In order to do this kind of work, a soul retrieval practitioner must have developed considerable skills at journeying and have built a good working relationship with his own power animals and spirit allies. Contemporary shamanic practitioners can develop these skills at workshops now taught in America and Europe, where they will undertake many hours of supervised journeying into the otherworlds, and seek objects or energies which have been deliberately hidden.

One person may journey, for example, and then hide something, such as a personal symbol, in the otherworlds. Their partner must then enter that world and find it. Such ‘spiritual hide and seek’ is powerfully affirmative when something or someone hidden in this way is found by another with no prior knowledge of the person who is hiding, of their memories, the landscape of their personal world, or their interests. Far from being a land of imagination, a mental landscape, the otherworlds prove to be something much more – a transpersonal world which exists outside of us where our soul parts can find a home until it is safe for them to return.

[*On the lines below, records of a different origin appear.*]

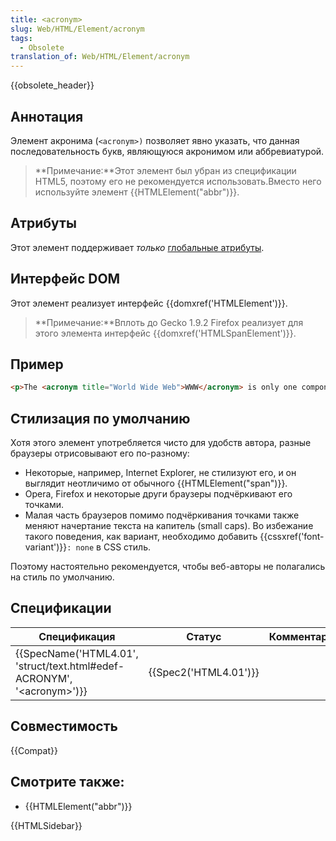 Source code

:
```yaml
---
title: <acronym>
slug: Web/HTML/Element/acronym
tags:
  - Obsolete
translation_of: Web/HTML/Element/acronym
---
```


{{obsolete_header}}

## Аннотация

Элемент акронима (`<acronym>)` позволяет явно указать, что данная последовательность букв, являющуюся акронимом или аббревиатурой.

> **Примечание:**Этот элемент был убран из спецификации HTML5, поэтому его не рекомендуется использовать.Вместо него используйте элемент {{HTMLElement("abbr")}}.

## Атрибуты

Этот элемент поддерживает _только_ [глобальные атрибуты](/ru/docs/HTML/global_attributes).

## Интерфейс DOM

Этот элемент реализует интерфейс {{domxref('HTMLElement')}}.

> **Примечание:**Вплоть до Gecko 1.9.2 Firefox реализует для этого элемента интерфейс {{domxref('HTMLSpanElement')}}.

## Пример

```html
<p>The <acronym title="World Wide Web">WWW</acronym> is only one component of the Internet.</p>
```

## Стилизация по умолчанию

Хотя этого элемент употребляется чисто для удобств автора, разные браузеры отрисовывают его по-разному:

- Некоторые, например, Internet Explorer, не стилизуют его, и он выглядит неотличимо от обычного {{HTMLElement("span")}}.
- Opera, Firefox и некоторые други браузеры подчёркивают его точками.
- Малая часть браузеров помимо подчёркивания точками также меняют начертание текста на капитель (small caps). Во избежание такого поведения, как вариант, необходимо добавить {{cssxref('font-variant')}}`: none` в CSS стиль.

Поэтому настоятельно рекомендуется, чтобы веб-авторы не полагались на стиль по умолчанию.

## Спецификации

| Спецификация                                                                                         | Статус                       | Комментарий |
| ---------------------------------------------------------------------------------------------------- | ---------------------------- | ----------- |
| {{SpecName('HTML4.01', 'struct/text.html#edef-ACRONYM', '&lt;acronym&gt;')}} | {{Spec2('HTML4.01')}} |             |

## Совместимость

{{Compat}}

## Смотрите также:

- {{HTMLElement("abbr")}}

{{HTMLSidebar}}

“Think of a child lost in a deep wood, cold frightened and alone, who hears a warm voice singing a song of comfort and love, which he can follow back home and into the light”, is the way one contemporary shamanic practitioner explains soul retrieval.

Shamans have themselves been called ‘wounded healers’, reflecting the fact that most practitioners have been through a healing crisis of their own as part of their initiation into shamanism. Their survival and self-healing is testament to their ability to guide the client through similar distress and to find an outcome which works.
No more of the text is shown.